Gegensätze sind eins in Gott

Zu den Lesungen des zweiten Adventssonntag (Lesejahr B). Von Klaus Berger

Jesaja 40,1–5.9 Markus 1,1–8 2. Petrusbrief 3,8–14

Laut 2 Petr 3,4 hatten kritische Gemeindeglieder gefragt „Wo bleibt sie denn, die Wiederkunft des Messias, der uns verheißen wurde? Seit unsere Vorfahren entschlafen sind, ist doch alles so geblieben wie seit Anbeginn der Welt“. Immer wieder haben auch Juden so gefragt. Die Antwort wird hier wie dort mit Psalm 90,4 gegeben: Beim Herrn ist ein Tag wie tausend Jahre, und tausend Jahre sind bei ihm wie ein Tag. Doch der Brief fährt fort: Mit der Verzögerung gibt Gott doch den Menschen Zeit, er gibt allen Gelegenheit zur Umkehr. Auch in der Offenbarung des Johannes haben alle Ereignisse bis zum Ende keinen anderen Sinn als diesen: Die Menschen sollen umkehren.

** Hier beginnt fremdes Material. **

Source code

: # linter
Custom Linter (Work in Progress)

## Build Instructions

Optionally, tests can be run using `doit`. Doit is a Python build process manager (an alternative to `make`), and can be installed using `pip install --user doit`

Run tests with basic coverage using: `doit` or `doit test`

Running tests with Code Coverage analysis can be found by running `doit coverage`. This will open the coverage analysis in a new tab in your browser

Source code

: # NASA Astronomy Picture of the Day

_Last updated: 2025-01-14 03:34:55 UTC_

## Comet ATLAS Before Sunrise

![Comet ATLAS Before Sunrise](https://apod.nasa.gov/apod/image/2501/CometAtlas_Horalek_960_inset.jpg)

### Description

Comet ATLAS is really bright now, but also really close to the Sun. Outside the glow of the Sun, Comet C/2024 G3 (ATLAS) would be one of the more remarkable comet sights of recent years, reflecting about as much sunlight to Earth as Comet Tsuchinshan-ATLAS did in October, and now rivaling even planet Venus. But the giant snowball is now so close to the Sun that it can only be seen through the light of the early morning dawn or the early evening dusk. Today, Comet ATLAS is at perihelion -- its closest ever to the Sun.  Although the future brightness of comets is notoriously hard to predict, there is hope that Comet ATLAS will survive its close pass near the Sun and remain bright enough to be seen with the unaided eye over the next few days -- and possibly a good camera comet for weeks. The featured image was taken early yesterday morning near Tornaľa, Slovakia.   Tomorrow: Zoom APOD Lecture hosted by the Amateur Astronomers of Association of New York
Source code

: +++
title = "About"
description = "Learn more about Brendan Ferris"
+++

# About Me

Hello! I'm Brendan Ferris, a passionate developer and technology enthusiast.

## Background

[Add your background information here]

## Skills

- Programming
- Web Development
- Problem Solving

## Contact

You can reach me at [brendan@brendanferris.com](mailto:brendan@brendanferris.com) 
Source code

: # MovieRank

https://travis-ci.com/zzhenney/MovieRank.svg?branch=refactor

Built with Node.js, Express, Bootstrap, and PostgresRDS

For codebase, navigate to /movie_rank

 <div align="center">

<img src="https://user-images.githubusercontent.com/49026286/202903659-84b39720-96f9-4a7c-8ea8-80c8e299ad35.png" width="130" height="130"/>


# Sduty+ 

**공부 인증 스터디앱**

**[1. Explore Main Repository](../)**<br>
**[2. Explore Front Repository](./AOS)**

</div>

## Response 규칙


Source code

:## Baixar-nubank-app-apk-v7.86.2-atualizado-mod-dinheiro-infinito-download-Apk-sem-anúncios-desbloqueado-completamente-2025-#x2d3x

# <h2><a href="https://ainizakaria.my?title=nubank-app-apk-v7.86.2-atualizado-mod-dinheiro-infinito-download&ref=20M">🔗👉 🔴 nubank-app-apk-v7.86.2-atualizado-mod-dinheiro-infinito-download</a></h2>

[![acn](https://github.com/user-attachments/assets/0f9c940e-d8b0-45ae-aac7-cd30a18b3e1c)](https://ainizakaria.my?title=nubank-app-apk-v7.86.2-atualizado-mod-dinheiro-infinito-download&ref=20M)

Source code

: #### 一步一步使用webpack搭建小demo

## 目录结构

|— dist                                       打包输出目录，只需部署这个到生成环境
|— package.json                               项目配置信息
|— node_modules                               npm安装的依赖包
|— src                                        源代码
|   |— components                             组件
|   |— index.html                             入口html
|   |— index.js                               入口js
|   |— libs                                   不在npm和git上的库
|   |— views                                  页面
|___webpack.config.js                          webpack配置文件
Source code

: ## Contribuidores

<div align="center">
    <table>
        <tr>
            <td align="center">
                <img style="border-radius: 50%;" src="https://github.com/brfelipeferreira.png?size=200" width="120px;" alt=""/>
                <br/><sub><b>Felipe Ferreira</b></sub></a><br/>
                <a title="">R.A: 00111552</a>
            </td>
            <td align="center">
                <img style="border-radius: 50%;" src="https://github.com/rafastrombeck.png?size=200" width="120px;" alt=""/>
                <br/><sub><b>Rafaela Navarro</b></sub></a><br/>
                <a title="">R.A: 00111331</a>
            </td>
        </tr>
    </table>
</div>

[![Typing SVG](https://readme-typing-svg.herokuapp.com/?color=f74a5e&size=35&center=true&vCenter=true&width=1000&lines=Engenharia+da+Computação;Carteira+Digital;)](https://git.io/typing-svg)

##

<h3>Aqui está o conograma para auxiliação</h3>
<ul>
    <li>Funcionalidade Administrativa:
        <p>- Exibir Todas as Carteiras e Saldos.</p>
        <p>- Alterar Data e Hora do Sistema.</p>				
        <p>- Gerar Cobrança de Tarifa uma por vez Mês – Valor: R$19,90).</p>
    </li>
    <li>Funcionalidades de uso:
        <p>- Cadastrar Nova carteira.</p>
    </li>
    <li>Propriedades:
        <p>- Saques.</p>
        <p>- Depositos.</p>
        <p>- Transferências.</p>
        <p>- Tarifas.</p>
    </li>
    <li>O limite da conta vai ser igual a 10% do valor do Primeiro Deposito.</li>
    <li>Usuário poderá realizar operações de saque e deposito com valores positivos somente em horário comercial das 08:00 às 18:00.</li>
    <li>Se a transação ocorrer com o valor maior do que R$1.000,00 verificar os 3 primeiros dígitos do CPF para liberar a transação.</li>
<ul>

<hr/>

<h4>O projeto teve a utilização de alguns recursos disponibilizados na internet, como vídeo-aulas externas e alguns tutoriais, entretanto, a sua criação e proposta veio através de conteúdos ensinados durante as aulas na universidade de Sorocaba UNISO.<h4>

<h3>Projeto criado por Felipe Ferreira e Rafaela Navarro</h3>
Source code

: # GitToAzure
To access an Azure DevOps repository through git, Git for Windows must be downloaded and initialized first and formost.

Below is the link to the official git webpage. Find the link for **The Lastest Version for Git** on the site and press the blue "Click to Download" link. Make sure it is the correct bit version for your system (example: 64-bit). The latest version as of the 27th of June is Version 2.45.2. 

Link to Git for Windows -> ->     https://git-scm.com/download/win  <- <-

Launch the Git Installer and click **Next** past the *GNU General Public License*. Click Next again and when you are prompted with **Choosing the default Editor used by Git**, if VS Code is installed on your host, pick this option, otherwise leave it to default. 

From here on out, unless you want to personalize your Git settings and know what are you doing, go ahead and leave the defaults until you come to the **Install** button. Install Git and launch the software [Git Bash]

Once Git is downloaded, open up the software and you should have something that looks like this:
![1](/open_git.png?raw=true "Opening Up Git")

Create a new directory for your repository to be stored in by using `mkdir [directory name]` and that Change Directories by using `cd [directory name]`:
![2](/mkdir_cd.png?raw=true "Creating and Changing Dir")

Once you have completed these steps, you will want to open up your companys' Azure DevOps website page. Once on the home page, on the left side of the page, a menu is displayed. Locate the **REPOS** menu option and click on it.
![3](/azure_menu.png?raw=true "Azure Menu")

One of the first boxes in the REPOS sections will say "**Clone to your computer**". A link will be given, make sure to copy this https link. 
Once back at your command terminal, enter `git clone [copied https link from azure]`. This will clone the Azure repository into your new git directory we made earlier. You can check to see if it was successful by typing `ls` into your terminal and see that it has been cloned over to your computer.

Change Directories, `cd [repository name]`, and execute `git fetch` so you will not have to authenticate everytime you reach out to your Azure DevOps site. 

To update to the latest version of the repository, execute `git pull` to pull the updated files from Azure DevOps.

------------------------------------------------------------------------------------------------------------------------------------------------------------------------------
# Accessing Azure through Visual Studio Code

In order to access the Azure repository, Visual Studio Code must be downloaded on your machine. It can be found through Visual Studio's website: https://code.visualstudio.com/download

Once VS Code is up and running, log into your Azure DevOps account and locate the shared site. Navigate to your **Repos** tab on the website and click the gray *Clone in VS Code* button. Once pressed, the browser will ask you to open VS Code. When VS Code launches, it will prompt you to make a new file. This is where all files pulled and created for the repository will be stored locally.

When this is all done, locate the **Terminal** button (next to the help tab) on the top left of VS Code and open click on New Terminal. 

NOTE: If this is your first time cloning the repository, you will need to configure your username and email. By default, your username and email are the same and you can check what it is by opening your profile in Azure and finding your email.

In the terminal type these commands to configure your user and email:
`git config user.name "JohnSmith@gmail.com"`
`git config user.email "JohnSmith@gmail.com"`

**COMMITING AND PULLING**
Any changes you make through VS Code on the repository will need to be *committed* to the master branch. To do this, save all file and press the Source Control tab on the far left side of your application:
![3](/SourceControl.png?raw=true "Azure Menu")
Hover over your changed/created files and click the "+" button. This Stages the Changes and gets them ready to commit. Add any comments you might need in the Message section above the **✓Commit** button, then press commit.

Insofern wiederholt die Botschaft Johannes des Täufers: Das Feuergericht kommt, deshalb kehrt jetzt um!

Eine zweite Argumentation unseres Textes (V.10–12) knüpft an die Sklaven-Gleichnisse der Evangelien und andere frühe Aussagen an: Der Tag des Herrn kommt überraschend wie ein Dieb. Vor dem Dieb aber muss der keine Angst haben, der bereit ist. Der dritte Schwerpunkt unseres Textes liegt in 3,12b–15. Die Abfolge der Ereignisse ist nach diesem Text: Es gibt ein Gericht, (dann werden die Himmel im Feuer vergehen, und ein neuer Himmel und eine neue Erde wird kommen), dann aber kommt eine neue Welt der Gerechtigkeit. Mithin steht im ersten Abschnitt die „Zeit der Umkehr“ im Mittelpunkt (3,8–9), im zweiten die Beschleunigung des Endes (3,10–12), im dritten Gericht und Gerechtigkeit (3,12b–15).

Was das Feuer angeht: Es gibt im Bereich Gottes nur ein Feuer. Es gilt der Satz: Gott ist verzehrendes Feuer (Deut 4,52; Hebr 12,24). Entweder man hat es in sich (als Heiligen Geist) oder es verbrennt einen. Denn Feuer ist ein Reinigungsgeschehen. Der Reinheit Gottes kann nur standhalten, was feuerfest ist. Alles andere verbrennt und vergeht vor ihm. Die Alternative ist nur, mit der Welt der Gerechtigkeit, der Neuen Schöpfung, Gott jetzt schon beginnen zu lassen. Und Gerechtigkeit ist auch mehr als Umverteilung von Besitz oder „Ehe für alle“ oder „Freiheit für Gummibärchen“. Es ist schon wahr, dass uns da oft eine Idee oder eine Vision fehlen. Ich fand sie vor Jahren bei dem deutschen Kardinal Nikolaus Cusanus (+1464). In seinem Buch „Frieden zwischen den Religionen“, das er ein Jahr nach der Zerstörung von Byzanz durch die Türken schrieb, entwirft er das friedliche Miteinander von Kulturen und Religionen. Viele dieser Gedanken finden sich bei uns erst 500 Jahre später bei der Gründung der UNO. Doch die letztere hat den Nachteil, dass sie zu stark nur formal-juristisch besteht, dass nicht wirklich eine Diskussion der Kulturen und Religionen stattfindet und dass Gott außen vor bleibt. Kein Zweifel: Der Cusaner sieht das Christentum als Leitreligion und -Kultur für alle Welt an. Aber die Einheit der Völker und Religionen besteht für ihn nicht in imperialistischer Unterjochung der anderen, die dann Hand in Hand ginge mit ihrer Zerstörung. Sondern er entdeckt die Gemeinsamkeit des einen Heiligen, des einen namenlosen Gottes in den verschiedenen Religionen, die in seinen Augen zu bloß rituellen Verschiedenheiten in der einen Religion des Heiligen und der Anbetung werden.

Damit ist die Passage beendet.